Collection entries
^^^^^^^^^^^^^^^^

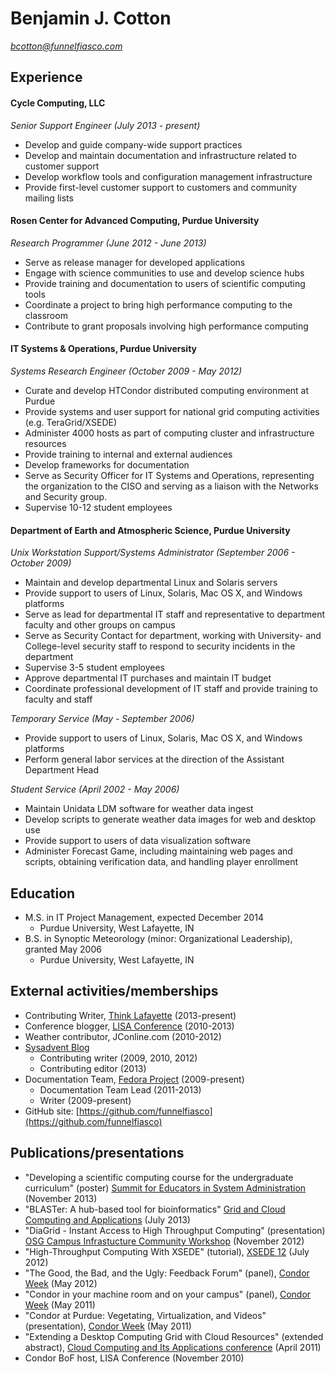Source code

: # Benjamin J. Cotton
*bcotton@funnelfiasco.com*

## Experience

#### Cycle Computing, LLC
*Senior Support Engineer (July 2013 - present)*

* Develop and guide company-wide support practices
* Develop and maintain documentation and infrastructure related to customer support
* Develop workflow tools and configuration management infrastructure
* Provide first-level customer support to customers and community mailing lists

#### Rosen Center for Advanced Computing, Purdue University
*Research Programmer (June 2012 - June 2013)*

* Serve as release manager for developed applications
* Engage with science communities to use and develop science hubs
* Provide training and documentation to users of scientific computing tools
* Coordinate a project to bring high performance computing to the classroom
* Contribute to grant proposals involving high performance computing

#### IT Systems & Operations, Purdue University
*Systems Research Engineer (October 2009 - May 2012)*

* Curate and develop HTCondor distributed computing environment at Purdue
* Provide systems and user support for national grid computing activities (e.g. TeraGrid/XSEDE)
* Administer 4000 hosts as part of computing cluster and infrastructure resources
* Provide training to internal and external audiences
* Develop frameworks for documentation
* Serve as Security Officer for IT Systems and Operations, representing the organization to the CISO and serving as a liaison with the Networks and Security group.
* Supervise 10-12 student employees

#### Department of Earth and Atmospheric Science, Purdue University  
*Unix Workstation Support/Systems Administrator (September 2006 - October 2009)*

* Maintain and develop departmental Linux and Solaris servers
* Provide support to users of Linux, Solaris, Mac OS X, and Windows platforms
* Serve as lead for departmental IT staff and representative to department faculty and other groups on campus
* Serve as Security Contact for department, working with University- and College-level security staff to respond to security incidents in the department
* Supervise 3-5 student employees
* Approve departmental IT purchases and maintain IT budget
* Coordinate professional development of IT staff and provide training to faculty and staff

*Temporary Service (May - September 2006)*

* Provide support to users of Linux, Solaris, Mac OS X, and Windows platforms
* Perform general labor services at the direction of the Assistant Department Head

*Student Service (April 2002 - May 2006)*

* Maintain Unidata LDM software for weather data ingest
* Develop scripts to generate weather data images for web and desktop use
* Provide support to users of data visualization software
* Administer Forecast Game, including maintaining web pages and scripts, obtaining verification data, and handling player enrollment

## Education

* M.S. in IT Project Management, expected December 2014
     * Purdue University, West Lafayette, IN
* B.S. in Synoptic Meteorology (minor: Organizational Leadership), granted May 2006
     * Purdue University, West Lafayette, IN

## External activities/memberships

* Contributing Writer, [Think Lafayette][thinklafayette] (2013-present)
* Conference blogger, [LISA Conference][lisablog] (2010-2013)
* Weather contributor, JConline.com (2010-2012)
* [Sysadvent Blog][sysadvent]
    * Contributing writer (2009, 2010, 2012)
    * Contributing editor (2013)
* Documentation Team, [Fedora Project][fedoradocs] (2009-present)
    * Documentation Team Lead (2011-2013)
    * Writer (2009-present)
* GitHub site: [https://github.com/funnelfiasco](https://github.com/funnelfiasco)

## Publications/presentations
* "Developing a scientific computing course for the undergraduate curriculum" (poster) [Summit for Educators in System Administration][sesa13] (November 2013)
* "BLASTer: A hub-based tool for bioinformatics" [Grid and Cloud Computing and Applications][gca13] (July 2013)
* "DiaGrid - Instant Access to High Throughput Computing" (presentation) [OSG Campus Infrastucture Community Workshop][osgcicw12] (November 2012)
* "High-Throughput Computing With XSEDE" (tutorial), [XSEDE 12][xsede12] (July 2012)
* "The Good, the Bad, and the Ugly: Feedback Forum" (panel), [Condor Week][condorweek12] (May 2012)
* "Condor in your machine room and on your campus" (panel), [Condor Week][condorweek11] (May 2011)
* "Condor at Purdue: Vegetating, Virtualization, and Videos" (presentation), [Condor Week][condorweek11] (May 2011) 
* "Extending a Desktop Computing Grid with Cloud Resources" (extended abstract), [Cloud Computing and Its Applications conference][cca11] (April 2011)
* Condor BoF host, LISA Conference (November 2010)

[thinklafayette]: http://thinklafayette.com
[lisablog]: http://blogs.usenix.org/
[sysadvent]: http://sysadvent.blogspot.com/
[fedoradocs]: http://docs.fedoraproject.org
[cca11]: http://cca11.org/
[condorweek11]: http://www.cs.wisc.edu/condor/CondorWeek2011/
[condorweek12]: http://www.cs.wisc.edu/condor/CondorWeek2012/
[xsede12]: https://www.xsede.org/web/xsede12/
[osgcicw12]: https://indico.fnal.gov/conferenceTimeTable.py?confId=5927
[gca13]: http://www.world-academy-of-science.org/worldcomp13/ws/conferences/gca13
[sesa13]: https://www.usenix.org/conference/sesa13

^^^^^^^^^^^^^^^^

:: Task prompt ::
Your task is to copy the entries in full and exactly, without any images.

:: Solved exercise ::
Source code

: # Benjamin J. Cotton
*bcotton@funnelfiasco.com*

## Experience

#### Cycle Computing, LLC
*Senior Support Engineer (July 2013 - present)*

* Develop and guide company-wide support practices
* Develop and maintain documentation and infrastructure related to customer support
* Develop workflow tools and configuration management infrastructure
* Provide first-level customer support to customers and community mailing lists

#### Rosen Center for Advanced Computing, Purdue University
*Research Programmer (June 2012 - June 2013)*

* Serve as release manager for developed applications
* Engage with science communities to use and develop science hubs
* Provide training and documentation to users of scientific computing tools
* Coordinate a project to bring high performance computing to the classroom
* Contribute to grant proposals involving high performance computing

#### IT Systems & Operations, Purdue University
*Systems Research Engineer (October 2009 - May 2012)*

* Curate and develop HTCondor distributed computing environment at Purdue
* Provide systems and user support for national grid computing activities (e.g. TeraGrid/XSEDE)
* Administer 4000 hosts as part of computing cluster and infrastructure resources
* Provide training to internal and external audiences
* Develop frameworks for documentation
* Serve as Security Officer for IT Systems and Operations, representing the organization to the CISO and serving as a liaison with the Networks and Security group.
* Supervise 10-12 student employees

#### Department of Earth and Atmospheric Science, Purdue University  
*Unix Workstation Support/Systems Administrator (September 2006 - October 2009)*

* Maintain and develop departmental Linux and Solaris servers
* Provide support to users of Linux, Solaris, Mac OS X, and Windows platforms
* Serve as lead for departmental IT staff and representative to department faculty and other groups on campus
* Serve as Security Contact for department, working with University- and College-level security staff to respond to security incidents in the department
* Supervise 3-5 student employees
* Approve departmental IT purchases and maintain IT budget
* Coordinate professional development of IT staff and provide training to faculty and staff

*Temporary Service (May - September 2006)*

* Provide support to users of Linux, Solaris, Mac OS X, and Windows platforms
* Perform general labor services at the direction of the Assistant Department Head

*Student Service (April 2002 - May 2006)*

* Maintain Unidata LDM software for weather data ingest
* Develop scripts to generate weather data images for web and desktop use
* Provide support to users of data visualization software
* Administer Forecast Game, including maintaining web pages and scripts, obtaining verification data, and handling player enrollment

## Education

* M.S. in IT Project Management, expected December 2014
     * Purdue University, West Lafayette, IN
* B.S. in Synoptic Meteorology (minor: Organizational Leadership), granted May 2006
     * Purdue University, West Lafayette, IN

## External activities/memberships

* Contributing Writer, [Think Lafayette][thinklafayette] (2013-present)
* Conference blogger, [LISA Conference][lisablog] (2010-2013)
* Weather contributor, JConline.com (2010-2012)
* [Sysadvent Blog][sysadvent]
    * Contributing writer (2009, 2010, 2012)
    * Contributing editor (2013)
* Documentation Team, [Fedora Project][fedoradocs] (2009-present)
    * Documentation Team Lead (2011-2013)
    * Writer (2009-present)
* GitHub site: [https://github.com/funnelfiasco](https://github.com/funnelfiasco)

## Publications/presentations
* "Developing a scientific computing course for the undergraduate curriculum" (poster) [Summit for Educators in System Administration][sesa13] (November 2013)
* "BLASTer: A hub-based tool for bioinformatics" [Grid and Cloud Computing and Applications][gca13] (July 2013)
* "DiaGrid - Instant Access to High Throughput Computing" (presentation) [OSG Campus Infrastucture Community Workshop][osgcicw12] (November 2012)
* "High-Throughput Computing With XSEDE" (tutorial), [XSEDE 12][xsede12] (July 2012)
* "The Good, the Bad, and the Ugly: Feedback Forum" (panel), [Condor Week][condorweek12] (May 2012)
* "Condor in your machine room and on your campus" (panel), [Condor Week][condorweek11] (May 2011)
* "Condor at Purdue: Vegetating, Virtualization, and Videos" (presentation), [Condor Week][condorweek11] (May 2011) 
* "Extending a Desktop Computing Grid with Cloud Resources" (extended abstract), [Cloud Computing and Its Applications conference][cca11] (April 2011)
* Condor BoF host, LISA Conference (November 2010)

[thinklafayette]: http://thinklafayette.com
[lisablog]: http://blogs.usenix.org/
[sysadvent]: http://sysadvent.blogspot.com/
[fedoradocs]: http://docs.fedoraproject.org
[cca11]: http://cca11.org/
[condorweek11]: http://www.cs.wisc.edu/condor/CondorWeek2011/
[condorweek12]: http://www.cs.wisc.edu/condor/CondorWeek2012/
[xsede12]: https://www.xsede.org/web/xsede12/
[osgcicw12]: https://indico.fnal.gov/conferenceTimeTable.py?confId=5927
[gca13]: http://www.world-academy-of-science.org/worldcomp13/ws/conferences/gca13
[sesa13]: https://www.usenix.org/conference/sesa13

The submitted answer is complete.